■ TASK GOAL ■
Instruction for the data below: set down exactly the lines from the line with "2.Flow Chart on" to the line with "- The player will have", inclusive, and no others.

■ Source records ■
= Beginning of Section =
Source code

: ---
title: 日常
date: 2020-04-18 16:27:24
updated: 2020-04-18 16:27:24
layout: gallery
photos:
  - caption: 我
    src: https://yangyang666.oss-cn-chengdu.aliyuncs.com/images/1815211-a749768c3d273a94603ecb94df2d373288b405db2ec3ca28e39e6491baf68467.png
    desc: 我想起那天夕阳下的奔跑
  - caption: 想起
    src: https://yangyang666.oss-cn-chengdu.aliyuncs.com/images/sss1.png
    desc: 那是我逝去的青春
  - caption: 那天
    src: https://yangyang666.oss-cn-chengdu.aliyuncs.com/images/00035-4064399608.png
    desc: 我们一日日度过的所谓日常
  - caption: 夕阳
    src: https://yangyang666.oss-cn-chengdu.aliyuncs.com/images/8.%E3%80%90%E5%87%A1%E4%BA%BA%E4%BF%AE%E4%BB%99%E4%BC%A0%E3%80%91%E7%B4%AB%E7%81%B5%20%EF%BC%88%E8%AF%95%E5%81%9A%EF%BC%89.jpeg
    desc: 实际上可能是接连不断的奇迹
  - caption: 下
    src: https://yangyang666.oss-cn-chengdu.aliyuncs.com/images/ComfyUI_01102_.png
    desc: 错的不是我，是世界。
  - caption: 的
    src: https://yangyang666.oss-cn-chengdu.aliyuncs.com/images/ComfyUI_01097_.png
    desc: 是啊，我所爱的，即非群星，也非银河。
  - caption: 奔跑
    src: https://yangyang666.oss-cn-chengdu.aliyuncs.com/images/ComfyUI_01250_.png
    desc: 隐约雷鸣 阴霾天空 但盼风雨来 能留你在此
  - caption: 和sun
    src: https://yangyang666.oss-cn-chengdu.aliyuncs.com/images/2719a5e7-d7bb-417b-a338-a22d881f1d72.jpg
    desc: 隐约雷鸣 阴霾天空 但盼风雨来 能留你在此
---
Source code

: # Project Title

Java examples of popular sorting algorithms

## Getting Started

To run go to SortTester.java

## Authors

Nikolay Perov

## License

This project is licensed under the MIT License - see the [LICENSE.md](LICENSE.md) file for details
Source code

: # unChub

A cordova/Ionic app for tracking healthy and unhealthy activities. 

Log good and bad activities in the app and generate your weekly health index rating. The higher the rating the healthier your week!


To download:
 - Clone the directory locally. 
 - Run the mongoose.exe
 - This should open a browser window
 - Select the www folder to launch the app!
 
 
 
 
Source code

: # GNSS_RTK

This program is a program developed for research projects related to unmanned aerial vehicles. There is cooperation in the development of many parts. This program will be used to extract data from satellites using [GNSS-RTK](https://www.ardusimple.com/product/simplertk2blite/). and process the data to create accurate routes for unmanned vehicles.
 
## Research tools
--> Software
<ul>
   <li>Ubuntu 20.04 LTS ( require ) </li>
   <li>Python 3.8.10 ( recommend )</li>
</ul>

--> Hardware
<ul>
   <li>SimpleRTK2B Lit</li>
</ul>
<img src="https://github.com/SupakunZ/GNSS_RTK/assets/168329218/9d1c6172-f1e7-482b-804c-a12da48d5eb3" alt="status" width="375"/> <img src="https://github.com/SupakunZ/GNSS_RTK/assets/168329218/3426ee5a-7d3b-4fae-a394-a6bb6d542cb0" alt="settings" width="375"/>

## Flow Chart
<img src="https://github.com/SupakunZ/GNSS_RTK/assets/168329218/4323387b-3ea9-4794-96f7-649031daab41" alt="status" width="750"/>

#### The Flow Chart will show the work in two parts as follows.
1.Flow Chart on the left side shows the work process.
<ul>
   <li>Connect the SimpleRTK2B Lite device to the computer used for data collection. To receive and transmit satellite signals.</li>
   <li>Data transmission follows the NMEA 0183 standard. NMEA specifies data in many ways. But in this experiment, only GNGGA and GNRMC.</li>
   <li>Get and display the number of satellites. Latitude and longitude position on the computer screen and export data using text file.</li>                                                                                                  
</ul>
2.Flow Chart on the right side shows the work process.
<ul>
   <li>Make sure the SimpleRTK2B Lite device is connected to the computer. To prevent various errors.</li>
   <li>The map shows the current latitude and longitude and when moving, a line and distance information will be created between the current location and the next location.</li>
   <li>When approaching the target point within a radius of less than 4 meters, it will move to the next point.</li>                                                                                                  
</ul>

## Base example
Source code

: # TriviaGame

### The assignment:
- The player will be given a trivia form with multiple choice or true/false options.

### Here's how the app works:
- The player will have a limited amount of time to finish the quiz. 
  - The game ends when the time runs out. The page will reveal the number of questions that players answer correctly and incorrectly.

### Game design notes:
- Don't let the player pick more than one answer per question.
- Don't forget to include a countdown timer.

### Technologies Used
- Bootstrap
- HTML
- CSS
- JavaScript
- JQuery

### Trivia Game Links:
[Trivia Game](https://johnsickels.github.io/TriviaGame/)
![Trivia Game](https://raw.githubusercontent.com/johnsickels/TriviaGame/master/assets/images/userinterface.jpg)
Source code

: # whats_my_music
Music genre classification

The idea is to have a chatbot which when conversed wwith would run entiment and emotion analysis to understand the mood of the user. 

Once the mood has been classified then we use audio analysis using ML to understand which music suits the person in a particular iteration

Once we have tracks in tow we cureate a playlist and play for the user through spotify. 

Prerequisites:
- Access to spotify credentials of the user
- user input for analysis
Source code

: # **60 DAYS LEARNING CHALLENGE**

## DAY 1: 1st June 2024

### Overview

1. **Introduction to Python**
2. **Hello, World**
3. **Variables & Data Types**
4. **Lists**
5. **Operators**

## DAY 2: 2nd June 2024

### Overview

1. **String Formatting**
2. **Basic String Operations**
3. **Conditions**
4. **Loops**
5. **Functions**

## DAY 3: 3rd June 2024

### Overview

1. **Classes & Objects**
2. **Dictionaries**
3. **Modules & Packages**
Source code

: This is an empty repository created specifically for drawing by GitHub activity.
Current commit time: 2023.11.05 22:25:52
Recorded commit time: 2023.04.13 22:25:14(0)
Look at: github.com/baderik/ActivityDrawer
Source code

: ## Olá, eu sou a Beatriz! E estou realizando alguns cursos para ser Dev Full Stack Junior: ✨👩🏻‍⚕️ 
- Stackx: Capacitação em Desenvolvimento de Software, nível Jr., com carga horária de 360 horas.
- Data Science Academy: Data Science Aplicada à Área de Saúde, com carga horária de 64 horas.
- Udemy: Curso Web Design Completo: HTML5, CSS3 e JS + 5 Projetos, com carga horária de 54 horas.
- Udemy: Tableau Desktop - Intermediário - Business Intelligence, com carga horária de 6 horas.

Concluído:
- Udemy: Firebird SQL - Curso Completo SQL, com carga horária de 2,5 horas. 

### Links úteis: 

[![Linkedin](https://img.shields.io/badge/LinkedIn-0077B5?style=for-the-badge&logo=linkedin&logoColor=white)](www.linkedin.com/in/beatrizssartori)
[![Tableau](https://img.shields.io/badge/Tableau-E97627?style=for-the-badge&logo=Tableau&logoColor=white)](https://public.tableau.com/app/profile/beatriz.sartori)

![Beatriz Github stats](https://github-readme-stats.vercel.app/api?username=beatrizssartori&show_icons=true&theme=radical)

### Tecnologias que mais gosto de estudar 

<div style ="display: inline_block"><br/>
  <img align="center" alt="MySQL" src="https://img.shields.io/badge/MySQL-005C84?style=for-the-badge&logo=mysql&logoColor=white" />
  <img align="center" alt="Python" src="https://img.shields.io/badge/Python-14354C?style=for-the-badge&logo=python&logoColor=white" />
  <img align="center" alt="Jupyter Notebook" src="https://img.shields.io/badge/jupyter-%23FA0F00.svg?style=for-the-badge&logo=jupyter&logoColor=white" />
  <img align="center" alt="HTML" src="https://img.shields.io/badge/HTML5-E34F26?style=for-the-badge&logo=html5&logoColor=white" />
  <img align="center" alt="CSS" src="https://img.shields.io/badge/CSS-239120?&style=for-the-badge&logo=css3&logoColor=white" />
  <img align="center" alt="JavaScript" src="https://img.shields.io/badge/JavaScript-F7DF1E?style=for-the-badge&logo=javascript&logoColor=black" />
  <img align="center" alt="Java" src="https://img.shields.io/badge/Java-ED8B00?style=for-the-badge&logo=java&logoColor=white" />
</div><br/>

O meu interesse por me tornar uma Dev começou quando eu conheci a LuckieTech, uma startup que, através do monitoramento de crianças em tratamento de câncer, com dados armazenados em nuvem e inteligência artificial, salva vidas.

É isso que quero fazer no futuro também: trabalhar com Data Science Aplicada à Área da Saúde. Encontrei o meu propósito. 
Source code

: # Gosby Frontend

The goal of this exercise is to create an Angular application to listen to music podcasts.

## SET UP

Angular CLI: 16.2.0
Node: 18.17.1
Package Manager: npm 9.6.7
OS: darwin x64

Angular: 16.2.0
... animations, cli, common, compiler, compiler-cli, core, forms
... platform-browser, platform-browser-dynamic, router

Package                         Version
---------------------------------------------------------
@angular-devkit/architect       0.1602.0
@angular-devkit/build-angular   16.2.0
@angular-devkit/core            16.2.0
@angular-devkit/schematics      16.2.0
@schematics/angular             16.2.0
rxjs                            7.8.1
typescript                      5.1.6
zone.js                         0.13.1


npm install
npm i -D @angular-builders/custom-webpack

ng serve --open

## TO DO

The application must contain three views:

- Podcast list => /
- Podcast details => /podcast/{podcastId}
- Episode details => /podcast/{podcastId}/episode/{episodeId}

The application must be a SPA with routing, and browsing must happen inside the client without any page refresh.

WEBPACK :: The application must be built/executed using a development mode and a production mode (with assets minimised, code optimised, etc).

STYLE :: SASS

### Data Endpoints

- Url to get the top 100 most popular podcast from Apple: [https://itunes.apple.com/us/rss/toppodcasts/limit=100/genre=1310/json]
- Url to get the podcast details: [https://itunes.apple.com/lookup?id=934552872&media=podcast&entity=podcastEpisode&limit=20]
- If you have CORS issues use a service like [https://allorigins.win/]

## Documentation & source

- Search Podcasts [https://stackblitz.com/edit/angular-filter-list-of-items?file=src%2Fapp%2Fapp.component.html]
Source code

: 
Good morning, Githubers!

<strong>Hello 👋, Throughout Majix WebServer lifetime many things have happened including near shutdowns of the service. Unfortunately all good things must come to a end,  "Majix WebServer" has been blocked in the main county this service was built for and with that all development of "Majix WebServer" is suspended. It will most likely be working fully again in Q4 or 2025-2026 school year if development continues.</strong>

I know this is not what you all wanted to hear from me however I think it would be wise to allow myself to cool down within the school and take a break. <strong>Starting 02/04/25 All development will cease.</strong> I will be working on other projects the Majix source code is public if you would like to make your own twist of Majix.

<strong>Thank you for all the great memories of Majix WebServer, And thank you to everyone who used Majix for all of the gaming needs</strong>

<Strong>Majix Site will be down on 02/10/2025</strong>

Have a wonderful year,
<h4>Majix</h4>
= End of Section =
■ REPLY TO THE TASK ■
2.Flow Chart on the right side shows the work process.
<ul>
   <li>Make sure the SimpleRTK2B Lite device is connected to the computer. To prevent various errors.</li>
   <li>The map shows the current latitude and longitude and when moving, a line and distance information will be created between the current location and the next location.</li>
   <li>When approaching the target point within a radius of less than 4 meters, it will move to the next point.</li>                                                                                                  
</ul>

## Base example
Source code

: # TriviaGame

### The assignment:
- The player will be given a trivia form with multiple choice or true/false options.

### Here's how the app works:
- The player will have a limited amount of time to finish the quiz. 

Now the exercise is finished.